# WHAT IS EXPECTED:
Every line from the beginning of the records below up to the one holding "The project contains" should be quoted exactly; leave out the rest.

[Stored items from a collection]
*** Begin section ***

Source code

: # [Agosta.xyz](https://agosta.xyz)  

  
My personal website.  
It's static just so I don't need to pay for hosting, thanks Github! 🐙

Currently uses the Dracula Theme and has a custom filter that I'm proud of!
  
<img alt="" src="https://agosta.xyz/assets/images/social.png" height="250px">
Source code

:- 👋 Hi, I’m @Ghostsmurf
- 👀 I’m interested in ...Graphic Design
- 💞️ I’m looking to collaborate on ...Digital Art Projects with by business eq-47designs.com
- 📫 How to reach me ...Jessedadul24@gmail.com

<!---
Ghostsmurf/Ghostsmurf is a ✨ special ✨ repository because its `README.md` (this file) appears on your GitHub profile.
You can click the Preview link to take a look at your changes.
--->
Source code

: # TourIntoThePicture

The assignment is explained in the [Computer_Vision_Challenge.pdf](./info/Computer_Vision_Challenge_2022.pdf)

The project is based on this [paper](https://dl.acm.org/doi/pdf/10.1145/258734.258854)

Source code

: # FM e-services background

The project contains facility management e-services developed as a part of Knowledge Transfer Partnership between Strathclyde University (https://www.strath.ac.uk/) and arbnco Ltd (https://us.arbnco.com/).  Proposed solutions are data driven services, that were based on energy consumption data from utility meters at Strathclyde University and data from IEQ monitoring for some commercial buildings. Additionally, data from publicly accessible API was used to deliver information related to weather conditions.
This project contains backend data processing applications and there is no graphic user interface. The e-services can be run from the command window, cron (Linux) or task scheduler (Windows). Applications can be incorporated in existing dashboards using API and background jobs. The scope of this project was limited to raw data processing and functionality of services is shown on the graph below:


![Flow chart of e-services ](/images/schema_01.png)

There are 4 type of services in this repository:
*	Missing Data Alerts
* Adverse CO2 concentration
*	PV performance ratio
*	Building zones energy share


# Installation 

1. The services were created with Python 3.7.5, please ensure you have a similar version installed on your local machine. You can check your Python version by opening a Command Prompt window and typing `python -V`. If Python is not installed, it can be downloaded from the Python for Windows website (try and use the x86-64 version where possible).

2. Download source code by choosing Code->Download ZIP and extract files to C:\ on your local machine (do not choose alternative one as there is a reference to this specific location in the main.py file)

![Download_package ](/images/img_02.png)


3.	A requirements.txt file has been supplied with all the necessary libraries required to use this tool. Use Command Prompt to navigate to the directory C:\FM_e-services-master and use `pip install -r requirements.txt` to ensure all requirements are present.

*** End section ***

# ANSWER FOR THIS EXERCISE:
Source code

: # [Agosta.xyz](https://agosta.xyz)  

  
My personal website.  
It's static just so I don't need to pay for hosting, thanks Github! 🐙

Currently uses the Dracula Theme and has a custom filter that I'm proud of!
  
<img alt="" src="https://agosta.xyz/assets/images/social.png" height="250px">
Source code

:- 👋 Hi, I’m @Ghostsmurf
- 👀 I’m interested in ...Graphic Design
- 💞️ I’m looking to collaborate on ...Digital Art Projects with by business eq-47designs.com
- 📫 How to reach me ...Jessedadul24@gmail.com

<!---
Ghostsmurf/Ghostsmurf is a ✨ special ✨ repository because its `README.md` (this file) appears on your GitHub profile.
You can click the Preview link to take a look at your changes.
--->
Source code

: # TourIntoThePicture

The assignment is explained in the [Computer_Vision_Challenge.pdf](./info/Computer_Vision_Challenge_2022.pdf)

The project is based on this [paper](https://dl.acm.org/doi/pdf/10.1145/258734.258854)

Source code

: # FM e-services background

The project contains facility management e-services developed as a part of Knowledge Transfer Partnership between Strathclyde University (https://www.strath.ac.uk/) and arbnco Ltd (https://us.arbnco.com/).  Proposed solutions are data driven services, that were based on energy consumption data from utility meters at Strathclyde University and data from IEQ monitoring for some commercial buildings. Additionally, data from publicly accessible API was used to deliver information related to weather conditions.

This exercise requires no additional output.